Task to carry out:
Among the entries below, find every line that has "closure" and pull it out.

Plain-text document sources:
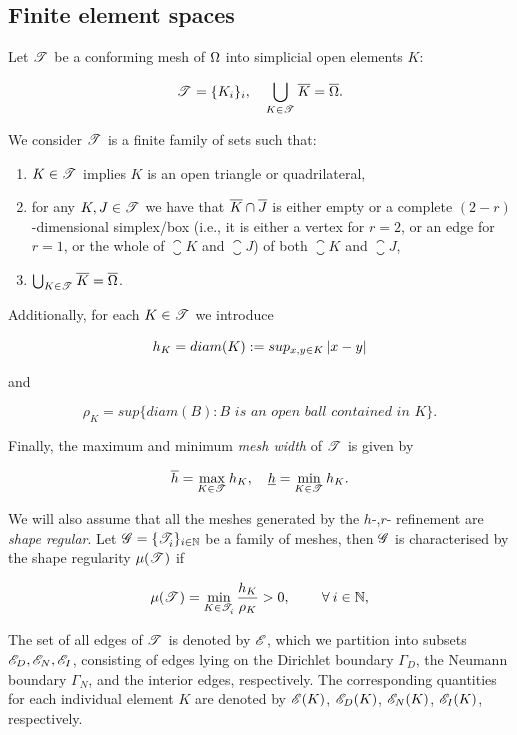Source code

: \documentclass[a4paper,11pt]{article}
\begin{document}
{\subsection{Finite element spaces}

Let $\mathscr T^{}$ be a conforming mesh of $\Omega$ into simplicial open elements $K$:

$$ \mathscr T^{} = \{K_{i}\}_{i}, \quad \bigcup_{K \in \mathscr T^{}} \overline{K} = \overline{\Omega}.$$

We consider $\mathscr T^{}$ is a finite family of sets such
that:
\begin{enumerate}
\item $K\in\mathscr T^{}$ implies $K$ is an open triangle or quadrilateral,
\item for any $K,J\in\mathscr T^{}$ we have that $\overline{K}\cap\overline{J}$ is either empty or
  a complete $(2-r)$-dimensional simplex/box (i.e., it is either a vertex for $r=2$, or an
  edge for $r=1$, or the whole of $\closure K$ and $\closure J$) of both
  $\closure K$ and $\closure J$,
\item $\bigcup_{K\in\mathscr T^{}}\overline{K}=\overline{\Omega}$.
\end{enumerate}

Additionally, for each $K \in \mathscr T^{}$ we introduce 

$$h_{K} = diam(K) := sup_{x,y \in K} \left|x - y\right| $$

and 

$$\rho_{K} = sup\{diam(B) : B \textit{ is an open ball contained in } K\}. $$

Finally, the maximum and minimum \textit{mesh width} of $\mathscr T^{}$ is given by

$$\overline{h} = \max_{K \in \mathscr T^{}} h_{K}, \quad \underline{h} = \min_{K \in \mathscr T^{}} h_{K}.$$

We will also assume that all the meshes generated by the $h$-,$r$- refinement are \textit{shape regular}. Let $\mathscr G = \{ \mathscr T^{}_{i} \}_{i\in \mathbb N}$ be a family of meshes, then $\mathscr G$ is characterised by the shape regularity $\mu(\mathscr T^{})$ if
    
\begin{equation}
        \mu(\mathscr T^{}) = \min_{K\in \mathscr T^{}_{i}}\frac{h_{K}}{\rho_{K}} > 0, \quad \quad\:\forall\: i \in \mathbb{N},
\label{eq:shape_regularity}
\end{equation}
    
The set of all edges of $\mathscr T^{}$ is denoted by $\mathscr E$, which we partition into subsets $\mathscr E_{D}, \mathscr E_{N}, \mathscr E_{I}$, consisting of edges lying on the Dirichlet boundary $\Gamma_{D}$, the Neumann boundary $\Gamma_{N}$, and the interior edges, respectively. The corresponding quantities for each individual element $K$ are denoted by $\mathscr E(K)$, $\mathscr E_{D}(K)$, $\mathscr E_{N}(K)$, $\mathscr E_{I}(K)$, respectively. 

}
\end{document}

Answer to the exercise:
  edge for $r=1$, or the whole of $\closure K$ and $\closure J$) of both
  $\closure K$ and $\closure J$,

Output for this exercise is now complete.